▸ **PROBLEM STATEMENT**
Look below for the line containing "with FloPy and"; from there, print each line exactly up to and including the line containing "- output: the", and stop.

▸ **EXTRACTED MATERIAL**
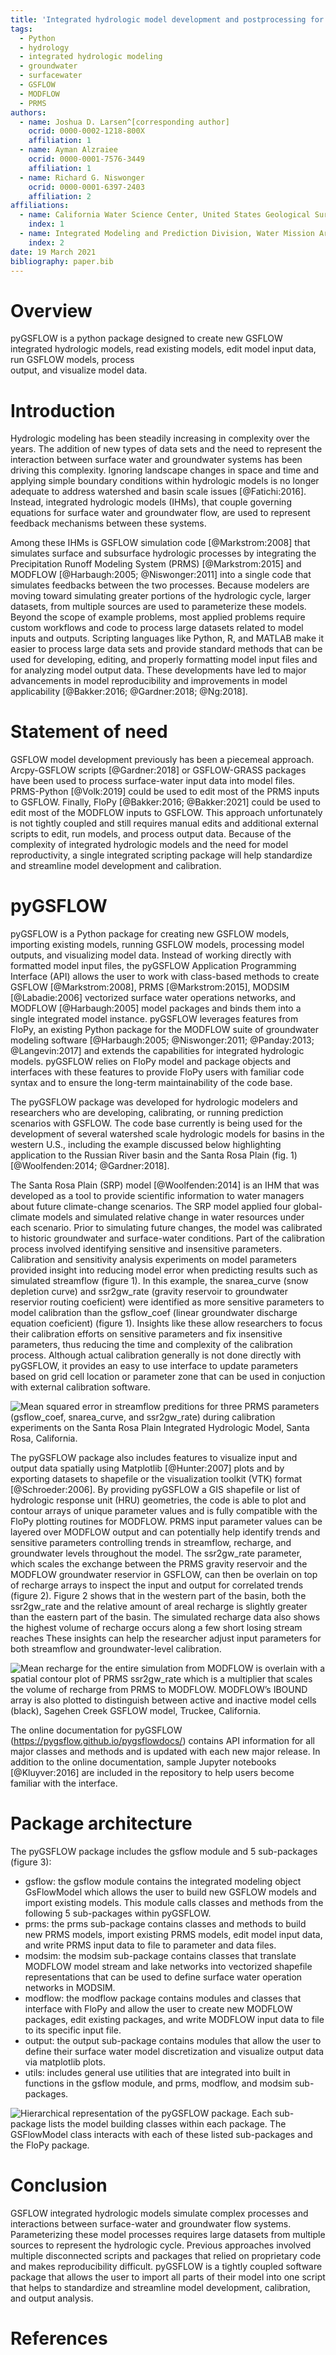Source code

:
 ```yaml
---
title: 'Integrated hydrologic model development and postprocessing for GSFLOW using pyGSFLOW'  
tags:
  - Python
  - hydrology
  - integrated hydrologic modeling
  - groundwater
  - surfacewater
  - GSFLOW
  - MODFLOW
  - PRMS  
authors:
  - name: Joshua D. Larsen^[corresponding author]
    ocrid: 0000-0002-1218-800X
    affiliation: 1
  - name: Ayman Alzraiee
    ocrid: 0000-0001-7576-3449
    affiliation: 1
  - name: Richard G. Niswonger
    ocrid: 0000-0001-6397-2403
    affiliation: 2  
affiliations:
  - name: California Water Science Center, United States Geological Survey, Sacramento, CA
    index: 1
  - name: Integrated Modeling and Prediction Division, Water Mission Area, United States Geological Survey, Menlo Park, CA
    index: 2  
date: 19 March 2021
bibliography: paper.bib
---
```


# Overview
pyGSFLOW is a python package designed to create new GSFLOW integrated hydrologic 
models, read existing models, edit model input data, run GSFLOW models, process  
output, and visualize model data.

# Introduction
Hydrologic modeling has been steadily increasing in complexity over the years. 
The addition of new types of data sets and the need to represent the interaction 
between surface water and groundwater systems has been driving this complexity. 
Ignoring landscape changes in space and time and applying simple boundary conditions 
within hydrologic models is no longer adequate to address watershed and basin scale 
issues [@Fatichi:2016]. Instead, integrated hydrologic models (IHMs), that couple 
governing equations for surface water and groundwater flow, are used to represent 
feedback mechanisms between these systems.

Among these IHMs is GSFLOW simulation code [@Markstrom:2008] that 
simulates surface and subsurface hydrologic processes by integrating the 
Precipitation Runoff Modeling System (PRMS) [@Markstrom:2015] and 
MODFLOW [@Harbaugh:2005; @Niswonger:2011] into a single code that 
simulates feedbacks between the two processes. Because modelers are moving 
toward simulating greater portions of the hydrologic cycle, larger datasets, 
from multiple sources are used to parameterize these models. Beyond the scope 
of example problems, most applied problems require custom workflows and code 
to process large datasets related to model inputs and outputs. Scripting languages 
like Python, R, and MATLAB make it easier to process large data sets and provide 
standard methods that can be used for developing, editing, and properly formatting 
model input files and for analyzing model output data. These developments have led 
to major advancements in model reproducibility and improvements in model 
applicability [@Bakker:2016; @Gardner:2018; @Ng:2018].

# Statement of need
GSFLOW model development previously has been a piecemeal approach. Arcpy-GSFLOW 
scripts [@Gardner:2018] or GSFLOW-GRASS packages have been used to 
process surface-water input data into model files. PRMS-Python 
[@Volk:2019] could be used to edit most of the PRMS inputs to 
GSFLOW. Finally, FloPy [@Bakker:2016; @Bakker:2021] could be used to edit 
most of the MODFLOW inputs to GSFLOW. This approach unfortunately is not tightly 
coupled and still requires  manual edits and additional external scripts to edit, 
run models, and process output data. Because of the complexity of integrated 
hydrologic models and the need for model reproductivity, a single integrated 
scripting package will help standardize and streamline model development and calibration. 

# pyGSFLOW
pyGSFLOW is a Python package for creating new GSFLOW models, importing existing 
models, running GSFLOW models, processing model outputs, and visualizing model 
data. Instead of working directly with formatted model input files, the pyGSFLOW 
Application Programming Interface (API)  allows the user to work with class-based 
methods to create GSFLOW [@Markstrom:2008], PRMS [@Markstrom:2015], MODSIM 
[@Labadie:2006] vectorized surface water operations networks, and 
MODFLOW [@Harbaugh:2005] model packages and binds them into a single integrated 
model instance. pyGSFLOW leverages features from FloPy, an existing Python package 
for the MODFLOW suite of groundwater modeling software
[@Harbaugh:2005; @Niswonger:2011; @Panday:2013; @Langevin:2017] 
and extends the capabilities for integrated hydrologic models. pyGSFLOW 
relies on FloPy model and package objects and interfaces with these features 
to provide FloPy users with familiar code syntax and to ensure the 
long-term maintainability of the code base.

The pyGSFLOW package was developed for hydrologic modelers and researchers 
who are developing, calibrating, or running prediction scenarios with GSFLOW. 
The code base currently is being used for the development of several watershed 
scale hydrologic models for basins in the western U.S., including the example 
discussed below highlighting application to the Russian River basin and 
the Santa Rosa Plain (fig. 1) [@Woolfenden:2014; @Gardner:2018]. 

The Santa Rosa Plain (SRP) model [@Woolfenden:2014] is an IHM that was developed 
as a tool to provide scientific information to water managers about future 
climate-change scenarios. The SRP model applied four global-climate models and 
simulated relative change in water resources under each scenario. Prior to 
simulating future changes, the model was calibrated to historic groundwater and 
surface-water conditions. Part of the calibration process involved identifying 
sensitive and insensitive parameters. Calibration and sensitivity analysis experiments 
on model parameters provided insight into reducing model error when predicting results 
such as simulated streamflow (figure 1). In this example, the snarea_curve (snow 
depletion curve) and ssr2gw_rate (gravity reservoir to groundwater reservior 
routing coeficient) were identified as more sensitive parameters to model calibration 
than the gsflow_coef (linear groundwater discharge equation coeficient) (figure 1). Insights 
like these allow researchers to focus their calibration efforts on sensitive 
parameters and fix insensitive parameters, thus reducing the time and complexity 
of the calibration process. Although actual calibration generally is not done directly 
with pyGSFLOW, it provides an easy to use interface to update parameters based on grid 
cell location or parameter zone that can be used in conjuction with external 
calibration software.

![Mean squared error in streamflow preditions for three PRMS parameters 
(gsflow_coef, snarea_curve, and ssr2gw_rate) during calibration experiments 
on the Santa Rosa Plain Integrated Hydrologic Model, 
Santa Rosa, California.](calibration_example.png)


The pyGSFLOW package also includes features to visualize input and output data 
spatially using Matplotlib [@Hunter:2007] plots and by exporting datasets to shapefile or the 
visualization toolkit (VTK) format [@Schroeder:2006]. By providing pyGSFLOW a GIS 
shapefile or list of hydrologic response unit (HRU) geometries, the code is able to 
plot and contour arrays of unique parameter values and is fully compatible with 
the FloPy plotting routines for MODFLOW. PRMS input parameter values can be layered 
over MODFLOW output and can potentially help identify trends and sensitive parameters 
controlling  trends in streamflow, recharge, and groundwater levels throughout the 
model. The ssr2gw_rate parameter, which scales the exchange between the PRMS gravity 
reservoir and the MODFLOW groundwater reservior in GSFLOW, can then be overlain on 
top of recharge arrays to inspect the input and output for correlated trends (figure 2). 
Figure 2 shows that in the western part of the basin, both the ssr2gw_rate and the 
relative amount of areal recharge is slightly greater than the eastern part of the 
basin. The simulated recharge data also shows the highest volume of recharge occurs 
along a few short losing stream reaches These insights can help the researcher adjust 
input parameters for both streamflow and groundwater-level calibration.

![Mean recharge for the entire simulation from MODFLOW is overlain with a spatial 
contour plot of PRMS ssr2gw_rate which is a multiplier that scales the volume of 
recharge from PRMS to MODFLOW. MODFLOW’s IBOUND array is also plotted to distinguish 
between active and inactive model cells (black), Sagehen Creek GSFLOW model, 
Truckee, California.](sagehen_plot.png)


The online documentation for pyGSFLOW (https://pygsflow.github.io/pygsflowdocs/) contains 
API information for all major classes and methods and is updated with each new major 
release. In addition to the online documentation, sample Jupyter notebooks [@Kluyver:2016] 
are included in the repository to help users become familiar with the 
interface.

# Package architecture
The pyGSFLOW package includes the gsflow module and 5 sub-packages (figure 3):

   - gsflow: the gsflow module contains the integrated modeling object 
   GsFlowModel which allows the user to build new GSFLOW models and import 
   existing models. This module calls classes and methods from the following 
   5 sub-packages within pyGSFLOW.
   - prms: the prms sub-package contains classes and methods to build new PRMS 
   models, import existing PRMS models, edit model input data, and write PRMS 
   input data to file to parameter and data files.
   - modsim: the modsim sub-package contains classes that translate MODFLOW 
   model stream and lake networks into vectorized shapefile representations 
   that can be used to define surface water operation networks in MODSIM.
   - modflow: the modflow package contains modules and classes that interface 
   with FloPy and allow the user to create new MODFLOW packages, edit existing 
   packages, and write MODFLOW input data to file to its specific input file.
   - output: the output sub-package contains modules that allow the user to 
   define their surface water model discretization and visualize output data 
   via matplotlib plots.
   - utils: includes general use utilities that are integrated into built in 
   functions in the gsflow module, and prms, modflow, and modsim sub-packages.

![Hierarchical representation of the pyGSFLOW package. Each sub-package lists
the model building classes within each package. The GSFlowModel class interacts
with each of these listed sub-packages and the FloPy
package.](Package_architecture.png)


# Conclusion
GSFLOW integrated hydrologic models simulate complex processes and interactions 
between surface-water and groundwater flow systems. Parameterizing these model 
processes requires large datasets from multiple sources to represent the hydrologic 
cycle. Previous approaches involved multiple disconnected scripts and packages that 
relied on proprietary code and makes reproducibility difficult. pyGSFLOW is a tightly 
coupled software package that allows the user to import all parts of their model into 
one script that helps to standardize and streamline model development, 
calibration, and output analysis.

# References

▸ **RESPONSE**
   with FloPy and allow the user to create new MODFLOW packages, edit existing 
   packages, and write MODFLOW input data to file to its specific input file.
   - output: the output sub-package contains modules that allow the user to 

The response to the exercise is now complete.